Oscar Wilde écrivit ce texte en français en 1891, il paraît dans cette version en 1893, avant d'être traduit en anglais par Alfred Douglas, qui maîtrisait toutefois moyennement le français, ce qui obligera Wilde lui-même à retoucher cette traduction, qui parut en 1894 accompagnée par les gravures de Beardsley, qui Wilde n'aimait pas.

Wilde appréciait la langue française : « Pour moi, il n'existe que deux langues : le français et le grec ». Par ailleurs, il escomptait que la pièce pourrait être créée par Sarah Bernhardt qu'il considérait comme la plus grande des actrices. Enfin, le choix du français est aussi lié à l'importance du mythe de salomé dans la littérature et l'art français en général. Ainsi, dans les Salons officiels de la deuxième moitié du XIXe siècle, il eut jusqu'à 5/6 toiles par an avec salomé comme sujet. En 1912, Maurice Krafft prétendit avoir recensé 2789 poèmes

Wilde s'est beaucoup imprégné du traitement de la thématique par certains auteurs français ; la source biblique du texte a ainsi subi des transformations profondes. Wilde a eu connaissance du poème inachevé de Mallarmé, Hérodiade et d' A rebours de Huysmans, avec ses célèbres descriptions des tableaux de Moreau. Mais l'auteur français qui a eu la plus grande influence sur Wilde pour sa salomé, est sans doute Flaubert.
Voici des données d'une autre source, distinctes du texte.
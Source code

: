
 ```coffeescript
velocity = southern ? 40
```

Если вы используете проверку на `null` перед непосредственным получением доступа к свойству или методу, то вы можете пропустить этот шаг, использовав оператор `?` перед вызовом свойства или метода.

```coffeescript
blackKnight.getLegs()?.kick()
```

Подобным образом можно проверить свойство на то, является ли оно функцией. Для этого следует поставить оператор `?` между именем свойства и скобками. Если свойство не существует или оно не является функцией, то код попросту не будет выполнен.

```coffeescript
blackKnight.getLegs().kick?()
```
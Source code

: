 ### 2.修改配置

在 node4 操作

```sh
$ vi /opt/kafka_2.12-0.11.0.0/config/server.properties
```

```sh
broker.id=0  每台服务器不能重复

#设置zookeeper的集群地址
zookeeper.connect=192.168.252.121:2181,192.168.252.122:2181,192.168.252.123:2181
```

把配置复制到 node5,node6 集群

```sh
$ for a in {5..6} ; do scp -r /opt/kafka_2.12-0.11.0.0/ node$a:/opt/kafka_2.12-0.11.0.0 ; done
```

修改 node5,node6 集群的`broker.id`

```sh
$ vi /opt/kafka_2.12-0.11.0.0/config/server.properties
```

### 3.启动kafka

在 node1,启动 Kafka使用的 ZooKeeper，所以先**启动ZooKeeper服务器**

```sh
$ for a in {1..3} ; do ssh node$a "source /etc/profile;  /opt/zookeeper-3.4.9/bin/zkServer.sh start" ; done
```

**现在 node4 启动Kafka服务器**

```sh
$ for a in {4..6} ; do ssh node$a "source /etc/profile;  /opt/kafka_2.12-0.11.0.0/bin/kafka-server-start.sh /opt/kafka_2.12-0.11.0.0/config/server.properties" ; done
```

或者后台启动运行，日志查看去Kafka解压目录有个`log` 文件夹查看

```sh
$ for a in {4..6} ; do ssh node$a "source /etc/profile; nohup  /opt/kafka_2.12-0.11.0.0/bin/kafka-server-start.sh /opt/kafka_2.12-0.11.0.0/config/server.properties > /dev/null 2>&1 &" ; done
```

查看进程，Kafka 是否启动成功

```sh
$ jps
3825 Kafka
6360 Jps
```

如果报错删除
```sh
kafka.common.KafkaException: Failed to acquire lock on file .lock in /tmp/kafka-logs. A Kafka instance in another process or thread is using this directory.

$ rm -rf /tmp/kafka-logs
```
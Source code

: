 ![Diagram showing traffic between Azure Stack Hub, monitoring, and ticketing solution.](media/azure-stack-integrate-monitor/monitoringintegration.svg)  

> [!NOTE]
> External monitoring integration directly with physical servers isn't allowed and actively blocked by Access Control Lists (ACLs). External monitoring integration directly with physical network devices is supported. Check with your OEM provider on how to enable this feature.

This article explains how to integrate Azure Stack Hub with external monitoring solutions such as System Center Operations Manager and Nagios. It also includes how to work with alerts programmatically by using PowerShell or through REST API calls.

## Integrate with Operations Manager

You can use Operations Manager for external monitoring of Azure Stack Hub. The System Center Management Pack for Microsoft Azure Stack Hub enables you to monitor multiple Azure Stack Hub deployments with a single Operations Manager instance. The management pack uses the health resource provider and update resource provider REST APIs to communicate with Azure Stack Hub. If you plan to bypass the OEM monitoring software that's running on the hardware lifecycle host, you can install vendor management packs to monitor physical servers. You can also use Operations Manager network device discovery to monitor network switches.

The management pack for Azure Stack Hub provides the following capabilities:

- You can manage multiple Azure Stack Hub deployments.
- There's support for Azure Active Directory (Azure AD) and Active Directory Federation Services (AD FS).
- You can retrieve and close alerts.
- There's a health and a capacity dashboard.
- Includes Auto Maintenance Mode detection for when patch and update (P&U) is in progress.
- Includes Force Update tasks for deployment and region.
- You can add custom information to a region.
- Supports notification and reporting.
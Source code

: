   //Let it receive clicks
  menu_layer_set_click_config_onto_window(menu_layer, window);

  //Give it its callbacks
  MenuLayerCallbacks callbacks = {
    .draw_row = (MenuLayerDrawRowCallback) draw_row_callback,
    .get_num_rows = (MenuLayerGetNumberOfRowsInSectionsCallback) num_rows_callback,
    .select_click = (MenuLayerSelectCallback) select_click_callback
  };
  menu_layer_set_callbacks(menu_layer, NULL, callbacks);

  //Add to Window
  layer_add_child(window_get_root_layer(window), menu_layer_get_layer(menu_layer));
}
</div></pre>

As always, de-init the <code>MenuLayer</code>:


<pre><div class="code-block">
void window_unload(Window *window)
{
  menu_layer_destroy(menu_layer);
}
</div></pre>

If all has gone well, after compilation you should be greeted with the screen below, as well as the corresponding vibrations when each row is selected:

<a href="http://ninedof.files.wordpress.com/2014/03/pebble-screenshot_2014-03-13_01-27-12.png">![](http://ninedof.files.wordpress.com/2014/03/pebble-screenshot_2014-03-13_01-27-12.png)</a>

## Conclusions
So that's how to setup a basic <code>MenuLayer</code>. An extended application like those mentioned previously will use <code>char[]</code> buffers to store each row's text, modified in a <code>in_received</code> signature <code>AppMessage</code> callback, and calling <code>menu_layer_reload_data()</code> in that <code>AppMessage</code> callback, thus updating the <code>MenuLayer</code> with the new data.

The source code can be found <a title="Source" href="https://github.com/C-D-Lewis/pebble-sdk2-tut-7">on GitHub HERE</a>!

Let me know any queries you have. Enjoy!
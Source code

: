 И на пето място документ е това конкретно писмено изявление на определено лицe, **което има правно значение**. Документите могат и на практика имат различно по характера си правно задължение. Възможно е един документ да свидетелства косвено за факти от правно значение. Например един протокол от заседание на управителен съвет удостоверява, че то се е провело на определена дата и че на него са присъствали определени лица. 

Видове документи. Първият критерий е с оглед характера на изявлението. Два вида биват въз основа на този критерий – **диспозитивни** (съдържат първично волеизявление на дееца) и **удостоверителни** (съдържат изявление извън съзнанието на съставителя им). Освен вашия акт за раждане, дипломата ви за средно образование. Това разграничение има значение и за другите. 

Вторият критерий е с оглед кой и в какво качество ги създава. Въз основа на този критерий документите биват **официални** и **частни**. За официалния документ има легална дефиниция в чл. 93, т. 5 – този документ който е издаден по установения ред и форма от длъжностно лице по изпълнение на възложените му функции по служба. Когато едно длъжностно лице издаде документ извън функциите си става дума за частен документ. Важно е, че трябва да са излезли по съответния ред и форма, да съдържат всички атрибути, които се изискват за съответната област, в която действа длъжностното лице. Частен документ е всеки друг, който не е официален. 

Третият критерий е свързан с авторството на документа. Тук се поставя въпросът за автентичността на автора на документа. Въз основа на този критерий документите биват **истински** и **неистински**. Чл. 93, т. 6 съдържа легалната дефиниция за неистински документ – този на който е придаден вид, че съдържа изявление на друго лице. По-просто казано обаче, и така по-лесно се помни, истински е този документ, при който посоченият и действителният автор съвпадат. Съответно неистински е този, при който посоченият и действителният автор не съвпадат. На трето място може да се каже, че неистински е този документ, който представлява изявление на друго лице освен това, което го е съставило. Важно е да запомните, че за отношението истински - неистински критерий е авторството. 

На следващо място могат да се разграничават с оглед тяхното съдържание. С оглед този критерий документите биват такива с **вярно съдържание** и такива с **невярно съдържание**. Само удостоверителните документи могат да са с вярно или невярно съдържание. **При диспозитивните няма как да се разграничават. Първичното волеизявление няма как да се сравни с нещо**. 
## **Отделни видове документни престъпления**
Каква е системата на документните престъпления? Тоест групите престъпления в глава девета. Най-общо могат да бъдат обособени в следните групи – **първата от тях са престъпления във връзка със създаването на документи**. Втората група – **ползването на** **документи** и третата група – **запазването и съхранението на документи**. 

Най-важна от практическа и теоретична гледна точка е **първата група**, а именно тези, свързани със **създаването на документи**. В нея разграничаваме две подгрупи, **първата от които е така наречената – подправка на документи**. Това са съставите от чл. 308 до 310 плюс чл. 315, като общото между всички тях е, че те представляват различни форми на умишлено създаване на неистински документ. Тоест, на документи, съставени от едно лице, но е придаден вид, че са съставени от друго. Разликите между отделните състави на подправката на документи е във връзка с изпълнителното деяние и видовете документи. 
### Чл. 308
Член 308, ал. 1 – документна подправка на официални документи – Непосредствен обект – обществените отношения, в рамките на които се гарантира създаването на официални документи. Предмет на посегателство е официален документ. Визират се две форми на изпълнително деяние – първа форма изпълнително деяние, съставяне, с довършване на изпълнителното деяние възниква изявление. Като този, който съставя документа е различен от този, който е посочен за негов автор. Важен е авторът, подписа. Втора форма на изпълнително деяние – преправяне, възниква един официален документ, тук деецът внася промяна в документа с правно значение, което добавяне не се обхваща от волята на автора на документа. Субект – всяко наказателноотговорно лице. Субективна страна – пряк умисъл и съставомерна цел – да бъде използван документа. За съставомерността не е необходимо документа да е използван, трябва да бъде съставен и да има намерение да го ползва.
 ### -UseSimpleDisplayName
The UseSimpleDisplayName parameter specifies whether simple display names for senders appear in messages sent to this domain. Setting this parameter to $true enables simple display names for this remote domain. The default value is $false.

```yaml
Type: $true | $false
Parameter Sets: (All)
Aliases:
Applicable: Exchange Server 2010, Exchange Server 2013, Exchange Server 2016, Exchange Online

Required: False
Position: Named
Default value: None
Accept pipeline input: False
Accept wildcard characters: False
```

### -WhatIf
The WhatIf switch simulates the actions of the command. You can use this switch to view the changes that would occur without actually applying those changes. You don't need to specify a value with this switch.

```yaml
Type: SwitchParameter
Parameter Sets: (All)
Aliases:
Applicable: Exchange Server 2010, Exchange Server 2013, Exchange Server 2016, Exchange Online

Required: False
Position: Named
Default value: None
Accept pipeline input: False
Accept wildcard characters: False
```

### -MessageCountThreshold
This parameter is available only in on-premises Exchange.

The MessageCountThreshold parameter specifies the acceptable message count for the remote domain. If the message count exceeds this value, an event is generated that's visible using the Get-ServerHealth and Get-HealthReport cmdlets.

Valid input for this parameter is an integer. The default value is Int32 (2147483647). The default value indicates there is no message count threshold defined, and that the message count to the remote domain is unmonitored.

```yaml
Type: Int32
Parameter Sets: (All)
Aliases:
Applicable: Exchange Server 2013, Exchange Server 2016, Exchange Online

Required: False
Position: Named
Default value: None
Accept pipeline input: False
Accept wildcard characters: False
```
Hérodias (qui fait partie des Trois Contes) traite directement le sujet, Wilde va y reprendre un certain nombre d'éléments (chez Flaubert St Jean Baptiste s'appelle Iaokannan par exemple) mais il y a aussi salammbô dont on peut retrouver énormément de détails dans la salomé de Wilde. le banquet d'Hérode ressemble par certains côtés au banquet du début de salammbô, la lune est dans les deux un élément essentiel etc. Il faut citer également Maeterlinck, le grand auteur symboliste belge, dont Wilde semble avoir emprunté à bien des égards l'écriture et l'impressionnisme des images. salomé est donc une oeuvre aux multiples influences, très pensée, sans doute artificielle et construite plus que ressentie. Une oeuvre qui participe d'un jeu sur les possibles, sur les transformations successifs d'un thème, sur les variations que différents auteurs lui font subir, en se répondant l'un à l'autre, l'art devenant une fin en soi.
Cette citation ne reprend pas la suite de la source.